L'utopia è l'idea soggettiva di un singolo su come dovrebbe essere la società, che cerca di imporre a tutti perché la ritiene coincidere con la ‘volontà generale’. E ciò di solito porta ai Comitati di Salute Pubblica di Robespierre.
Ritengo che il cristianesimo sia essenzialmente anti-utopico perché si rifà a valori trascendenti (la maggior parte delle utopie sono materialiste nella sostanza); ed in effetti scritti come quelli More o comunità come Nomadelfia sono l'eccezione più che la norma.
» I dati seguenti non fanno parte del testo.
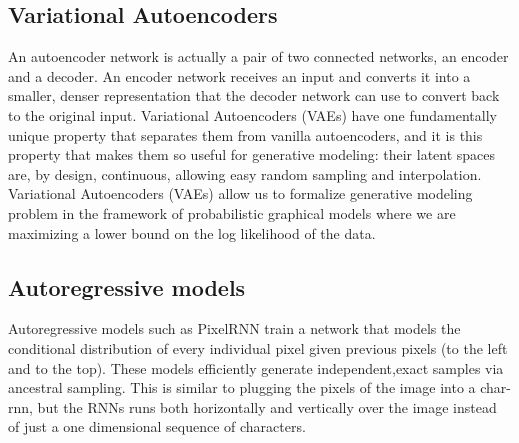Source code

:   \subsection{Variational Autoencoders } 
  \label{sub:vae}
  An autoencoder network is actually a pair of two connected networks, an encoder and a decoder. An encoder network receives an input and converts it into a smaller, denser representation that the decoder network can use to convert back to the original input. Variational Autoencoders (VAEs) have one fundamentally unique property that separates them from vanilla autoencoders, and it is this property that makes them so useful for generative modeling: their latent spaces are, by design, continuous, allowing easy random sampling and interpolation. Variational Autoencoders (VAEs) allow us to formalize generative modeling problem in the framework of probabilistic graphical models where we are maximizing a lower bound on the log likelihood of the data.
  \subsection{Autoregressive models} 
  \label{sub:autoregressive} 
  Autoregressive models such as PixelRNN train a network that models the conditional distribution of every individual pixel given previous pixels (to the left and to the top). These models efficiently generate independent,exact samples via ancestral sampling. This is similar to plugging the pixels of the image into a char-rnn, but the RNNs runs both horizontally and vertically over the image instead of just a one dimensional sequence of characters.\par\bigskip

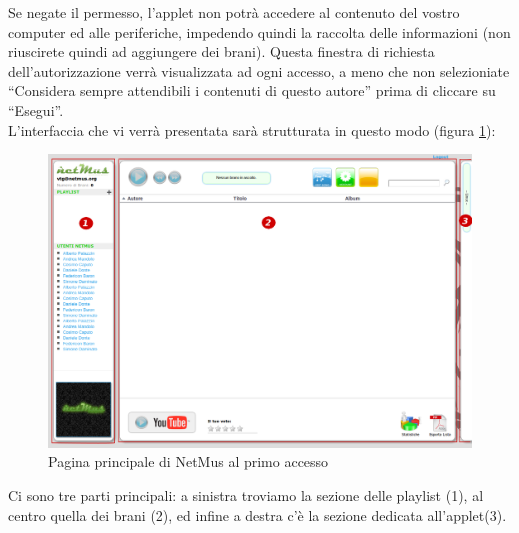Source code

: Se negate il permesso, l'applet non potr\`a accedere al contenuto del vostro
computer ed alle periferiche, impedendo quindi la raccolta delle informazioni
(non riuscirete quindi ad aggiungere dei brani).
Questa finestra di richiesta dell'autorizzazione verr\`a visualizzata ad ogni
accesso, a meno che non selezioniate ``Considera sempre attendibili i contenuti
di questo autore'' prima di cliccare su ``Esegui''.\\

L'interfaccia che vi verr\`a presentata sar\`a strutturata
in questo modo (figura \ref{fig:paginaPrincipale}):\\

\begin{figure}[!htbp]
  \centering
  \includegraphics[width=14cm]{img/MU/profile_blank.png}
\caption{Pagina principale di NetMus al primo accesso}
\label{fig:paginaPrincipale}
\end{figure}

Ci sono tre parti principali: a sinistra troviamo la sezione delle
playlist (1), al centro quella dei brani (2), ed infine a destra c'\`e la
sezione dedicata all'applet(3).\\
Penso che il cristiano non debba rinunciare ad incidere nella società con un progetto condiviso. Lutero diceva che la chiesa non doveva essere temporale ma invisibile (spirituale). I protestanti del XVII secolo fecero idealmente i bagagli per il Tabor e abbandonarono il ‘mondo’ al Diavolo. Ne seguirono governi che non avevano il dovere di concorrere al bene dei cittadini, ma di castigarli perché ritenuti capaci solo di fare il male, come più o meno diceva Gandhi.
Centri come Pisa, Pitigliano o il Mont Saint Michel, oggi visitati da torme di persone, testimoniano di una civiltà non utopica a misura d’uomo, che è durata a lungo. Essa non nacque sul tavolo da disegno di un pianificatore sociale (anzi non c’erano governi centralizzati ma un considerevole pluralismo), ma spontaneamente da genti che avevano una fede comune.